*** Opening Data under study ***

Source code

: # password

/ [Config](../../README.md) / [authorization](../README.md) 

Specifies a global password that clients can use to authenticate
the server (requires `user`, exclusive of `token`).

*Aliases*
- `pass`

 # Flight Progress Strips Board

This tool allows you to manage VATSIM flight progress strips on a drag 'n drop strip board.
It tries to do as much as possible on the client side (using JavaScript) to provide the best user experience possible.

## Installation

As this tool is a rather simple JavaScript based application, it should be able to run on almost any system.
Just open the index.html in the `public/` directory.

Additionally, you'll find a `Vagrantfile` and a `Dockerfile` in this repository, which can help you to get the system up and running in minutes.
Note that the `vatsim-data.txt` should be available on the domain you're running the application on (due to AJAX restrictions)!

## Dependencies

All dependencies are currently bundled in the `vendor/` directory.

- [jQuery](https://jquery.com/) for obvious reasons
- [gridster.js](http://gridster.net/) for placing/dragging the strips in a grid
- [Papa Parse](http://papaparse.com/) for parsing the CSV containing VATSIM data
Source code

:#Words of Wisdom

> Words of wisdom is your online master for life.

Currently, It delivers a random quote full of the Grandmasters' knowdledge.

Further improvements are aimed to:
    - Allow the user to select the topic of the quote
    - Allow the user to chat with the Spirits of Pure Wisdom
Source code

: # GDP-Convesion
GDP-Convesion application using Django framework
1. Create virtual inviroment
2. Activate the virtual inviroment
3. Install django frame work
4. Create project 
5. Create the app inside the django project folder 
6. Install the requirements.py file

*** Closing Data under study ***
*** Opening Data under study ***

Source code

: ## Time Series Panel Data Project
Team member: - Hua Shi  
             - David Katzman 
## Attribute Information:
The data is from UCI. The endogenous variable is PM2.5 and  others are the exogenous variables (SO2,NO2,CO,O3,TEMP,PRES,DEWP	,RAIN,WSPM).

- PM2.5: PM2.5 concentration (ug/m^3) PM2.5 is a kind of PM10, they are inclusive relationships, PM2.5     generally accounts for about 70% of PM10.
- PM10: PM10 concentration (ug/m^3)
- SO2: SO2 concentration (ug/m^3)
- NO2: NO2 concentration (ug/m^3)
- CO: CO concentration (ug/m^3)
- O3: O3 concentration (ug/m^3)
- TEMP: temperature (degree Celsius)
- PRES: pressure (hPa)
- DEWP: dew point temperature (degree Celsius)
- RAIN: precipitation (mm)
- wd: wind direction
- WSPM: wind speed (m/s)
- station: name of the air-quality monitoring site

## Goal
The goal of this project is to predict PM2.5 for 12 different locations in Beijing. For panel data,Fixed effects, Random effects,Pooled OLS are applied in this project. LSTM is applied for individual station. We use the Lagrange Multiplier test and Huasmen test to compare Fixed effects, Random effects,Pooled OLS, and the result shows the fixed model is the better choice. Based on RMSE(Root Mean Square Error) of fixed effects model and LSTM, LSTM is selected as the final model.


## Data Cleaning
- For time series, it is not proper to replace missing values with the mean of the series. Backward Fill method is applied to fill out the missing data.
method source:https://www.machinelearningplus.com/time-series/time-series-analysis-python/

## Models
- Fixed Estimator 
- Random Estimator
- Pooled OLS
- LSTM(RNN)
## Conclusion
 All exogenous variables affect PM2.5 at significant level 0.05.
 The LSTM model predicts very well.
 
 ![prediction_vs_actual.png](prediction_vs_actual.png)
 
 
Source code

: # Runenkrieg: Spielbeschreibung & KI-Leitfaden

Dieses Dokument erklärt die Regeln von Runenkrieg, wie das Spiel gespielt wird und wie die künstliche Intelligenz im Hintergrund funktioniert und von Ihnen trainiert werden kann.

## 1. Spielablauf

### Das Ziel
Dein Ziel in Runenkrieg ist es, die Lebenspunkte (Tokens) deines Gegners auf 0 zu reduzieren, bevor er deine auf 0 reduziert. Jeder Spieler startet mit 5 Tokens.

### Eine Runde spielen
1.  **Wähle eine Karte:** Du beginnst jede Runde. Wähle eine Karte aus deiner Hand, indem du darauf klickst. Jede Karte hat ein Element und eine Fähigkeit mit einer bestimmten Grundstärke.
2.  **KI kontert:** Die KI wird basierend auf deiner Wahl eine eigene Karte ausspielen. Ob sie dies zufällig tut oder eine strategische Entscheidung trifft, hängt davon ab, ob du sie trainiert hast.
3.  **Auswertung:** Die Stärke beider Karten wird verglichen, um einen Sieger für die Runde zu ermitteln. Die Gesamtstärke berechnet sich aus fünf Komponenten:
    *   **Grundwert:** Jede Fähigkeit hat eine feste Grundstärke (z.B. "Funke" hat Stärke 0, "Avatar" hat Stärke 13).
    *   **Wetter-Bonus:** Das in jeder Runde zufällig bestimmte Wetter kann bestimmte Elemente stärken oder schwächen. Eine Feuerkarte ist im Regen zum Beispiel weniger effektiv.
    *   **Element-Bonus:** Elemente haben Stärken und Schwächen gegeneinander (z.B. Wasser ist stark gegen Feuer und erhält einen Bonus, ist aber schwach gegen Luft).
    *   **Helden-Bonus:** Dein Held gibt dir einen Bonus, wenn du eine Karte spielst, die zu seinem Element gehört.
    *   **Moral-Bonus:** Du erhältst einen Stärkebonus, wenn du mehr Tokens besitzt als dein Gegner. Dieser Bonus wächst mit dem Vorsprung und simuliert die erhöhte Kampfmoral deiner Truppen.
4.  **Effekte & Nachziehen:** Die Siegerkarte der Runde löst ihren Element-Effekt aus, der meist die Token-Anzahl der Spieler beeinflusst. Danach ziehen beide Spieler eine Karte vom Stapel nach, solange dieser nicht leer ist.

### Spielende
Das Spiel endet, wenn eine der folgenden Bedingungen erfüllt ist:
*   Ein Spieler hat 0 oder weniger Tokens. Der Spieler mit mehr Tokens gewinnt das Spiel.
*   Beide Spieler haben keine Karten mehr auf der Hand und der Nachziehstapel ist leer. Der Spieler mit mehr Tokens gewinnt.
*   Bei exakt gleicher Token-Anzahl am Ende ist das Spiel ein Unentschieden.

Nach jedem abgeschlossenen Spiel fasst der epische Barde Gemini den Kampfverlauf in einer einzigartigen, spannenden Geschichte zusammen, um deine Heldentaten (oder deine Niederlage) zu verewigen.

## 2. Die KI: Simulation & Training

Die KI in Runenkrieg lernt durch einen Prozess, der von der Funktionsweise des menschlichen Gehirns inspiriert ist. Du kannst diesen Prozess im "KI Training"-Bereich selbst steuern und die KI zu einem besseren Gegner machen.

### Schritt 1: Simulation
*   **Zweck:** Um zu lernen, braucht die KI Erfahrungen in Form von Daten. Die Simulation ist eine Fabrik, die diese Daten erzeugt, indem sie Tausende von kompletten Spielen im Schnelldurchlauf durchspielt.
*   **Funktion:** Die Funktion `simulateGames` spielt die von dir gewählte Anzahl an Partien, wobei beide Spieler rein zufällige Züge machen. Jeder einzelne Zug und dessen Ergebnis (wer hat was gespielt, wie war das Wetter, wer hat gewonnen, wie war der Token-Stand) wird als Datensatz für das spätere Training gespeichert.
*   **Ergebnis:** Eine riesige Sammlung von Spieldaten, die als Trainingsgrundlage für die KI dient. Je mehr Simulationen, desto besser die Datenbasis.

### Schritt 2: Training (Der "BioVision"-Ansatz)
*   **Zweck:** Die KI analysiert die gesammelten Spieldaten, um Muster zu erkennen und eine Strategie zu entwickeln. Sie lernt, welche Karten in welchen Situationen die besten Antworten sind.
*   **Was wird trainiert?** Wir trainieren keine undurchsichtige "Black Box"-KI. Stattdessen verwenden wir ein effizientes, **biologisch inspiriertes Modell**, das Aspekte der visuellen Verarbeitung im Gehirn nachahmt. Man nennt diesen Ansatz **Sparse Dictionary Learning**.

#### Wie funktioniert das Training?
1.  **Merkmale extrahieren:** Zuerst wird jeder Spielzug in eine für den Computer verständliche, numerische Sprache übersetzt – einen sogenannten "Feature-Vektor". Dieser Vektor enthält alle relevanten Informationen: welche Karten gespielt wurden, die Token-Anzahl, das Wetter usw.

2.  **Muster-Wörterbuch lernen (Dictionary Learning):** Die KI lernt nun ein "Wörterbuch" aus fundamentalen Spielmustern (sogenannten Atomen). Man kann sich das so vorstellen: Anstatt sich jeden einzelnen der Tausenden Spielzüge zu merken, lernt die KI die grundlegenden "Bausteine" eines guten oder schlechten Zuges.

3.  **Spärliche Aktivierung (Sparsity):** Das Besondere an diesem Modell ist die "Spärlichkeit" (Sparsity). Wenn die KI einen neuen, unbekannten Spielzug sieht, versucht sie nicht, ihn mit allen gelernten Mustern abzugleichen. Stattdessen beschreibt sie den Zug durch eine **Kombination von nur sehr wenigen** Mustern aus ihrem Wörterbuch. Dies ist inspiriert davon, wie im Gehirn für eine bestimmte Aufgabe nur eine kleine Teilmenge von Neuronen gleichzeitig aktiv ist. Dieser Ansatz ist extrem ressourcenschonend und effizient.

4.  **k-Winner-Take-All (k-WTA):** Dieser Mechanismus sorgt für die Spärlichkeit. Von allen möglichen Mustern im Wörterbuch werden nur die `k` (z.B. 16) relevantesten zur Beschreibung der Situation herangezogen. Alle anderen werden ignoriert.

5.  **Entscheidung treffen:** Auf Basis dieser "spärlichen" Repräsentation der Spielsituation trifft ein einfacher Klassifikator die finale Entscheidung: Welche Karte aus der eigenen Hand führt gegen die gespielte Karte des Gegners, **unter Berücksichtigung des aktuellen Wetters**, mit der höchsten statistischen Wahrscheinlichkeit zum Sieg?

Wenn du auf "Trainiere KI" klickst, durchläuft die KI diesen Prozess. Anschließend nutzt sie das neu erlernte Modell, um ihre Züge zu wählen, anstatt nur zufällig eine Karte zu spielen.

*** Closing Data under study ***

## About this task
Copy every line above that includes the string "Fixed".

## Solution for this problem
The goal of this project is to predict PM2.5 for 12 different locations in Beijing. For panel data,Fixed effects, Random effects,Pooled OLS are applied in this project. LSTM is applied for individual station. We use the Lagrange Multiplier test and Huasmen test to compare Fixed effects, Random effects,Pooled OLS, and the result shows the fixed model is the better choice. Based on RMSE(Root Mean Square Error) of fixed effects model and LSTM, LSTM is selected as the final model.
- Fixed Estimator 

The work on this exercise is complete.